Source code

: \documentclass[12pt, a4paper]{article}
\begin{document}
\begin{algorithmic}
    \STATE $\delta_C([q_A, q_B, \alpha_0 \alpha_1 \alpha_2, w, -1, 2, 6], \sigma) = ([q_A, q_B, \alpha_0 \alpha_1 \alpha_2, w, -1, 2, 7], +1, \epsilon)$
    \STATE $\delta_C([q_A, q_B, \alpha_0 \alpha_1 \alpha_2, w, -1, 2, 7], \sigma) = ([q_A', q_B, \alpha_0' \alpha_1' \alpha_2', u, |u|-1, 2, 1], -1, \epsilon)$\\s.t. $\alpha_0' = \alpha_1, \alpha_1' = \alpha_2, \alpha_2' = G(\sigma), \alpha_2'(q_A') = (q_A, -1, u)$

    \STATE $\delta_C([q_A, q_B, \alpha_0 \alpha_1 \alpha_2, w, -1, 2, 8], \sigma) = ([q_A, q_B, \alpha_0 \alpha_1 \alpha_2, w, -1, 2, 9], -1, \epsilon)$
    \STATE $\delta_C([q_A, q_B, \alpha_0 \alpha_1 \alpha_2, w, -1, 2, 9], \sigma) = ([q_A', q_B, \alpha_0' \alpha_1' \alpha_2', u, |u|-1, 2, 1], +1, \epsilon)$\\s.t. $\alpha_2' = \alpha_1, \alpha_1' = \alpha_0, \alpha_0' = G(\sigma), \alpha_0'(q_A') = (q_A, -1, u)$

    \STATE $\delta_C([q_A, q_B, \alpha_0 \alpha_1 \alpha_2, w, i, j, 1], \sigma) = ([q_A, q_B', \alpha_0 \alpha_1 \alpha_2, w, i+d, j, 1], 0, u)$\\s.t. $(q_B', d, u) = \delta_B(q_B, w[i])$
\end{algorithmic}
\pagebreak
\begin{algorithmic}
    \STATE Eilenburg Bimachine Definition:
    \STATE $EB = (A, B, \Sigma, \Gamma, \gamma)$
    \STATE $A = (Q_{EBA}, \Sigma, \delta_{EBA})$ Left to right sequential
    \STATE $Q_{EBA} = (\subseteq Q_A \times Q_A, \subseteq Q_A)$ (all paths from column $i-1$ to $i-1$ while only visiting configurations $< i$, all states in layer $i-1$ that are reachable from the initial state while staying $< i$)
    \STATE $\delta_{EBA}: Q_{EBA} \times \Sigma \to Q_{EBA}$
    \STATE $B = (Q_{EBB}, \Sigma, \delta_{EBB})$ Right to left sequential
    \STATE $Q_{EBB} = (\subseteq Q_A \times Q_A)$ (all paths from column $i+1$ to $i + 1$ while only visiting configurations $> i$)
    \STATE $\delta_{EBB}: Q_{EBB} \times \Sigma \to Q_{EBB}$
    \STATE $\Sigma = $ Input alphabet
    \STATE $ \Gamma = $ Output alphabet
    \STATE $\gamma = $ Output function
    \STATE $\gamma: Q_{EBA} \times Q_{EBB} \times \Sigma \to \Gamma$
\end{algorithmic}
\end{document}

■ ■ ■

# [Exercise aim]
A single figure is required: the number of lines above in which the string "from" appears.

# [Response]
2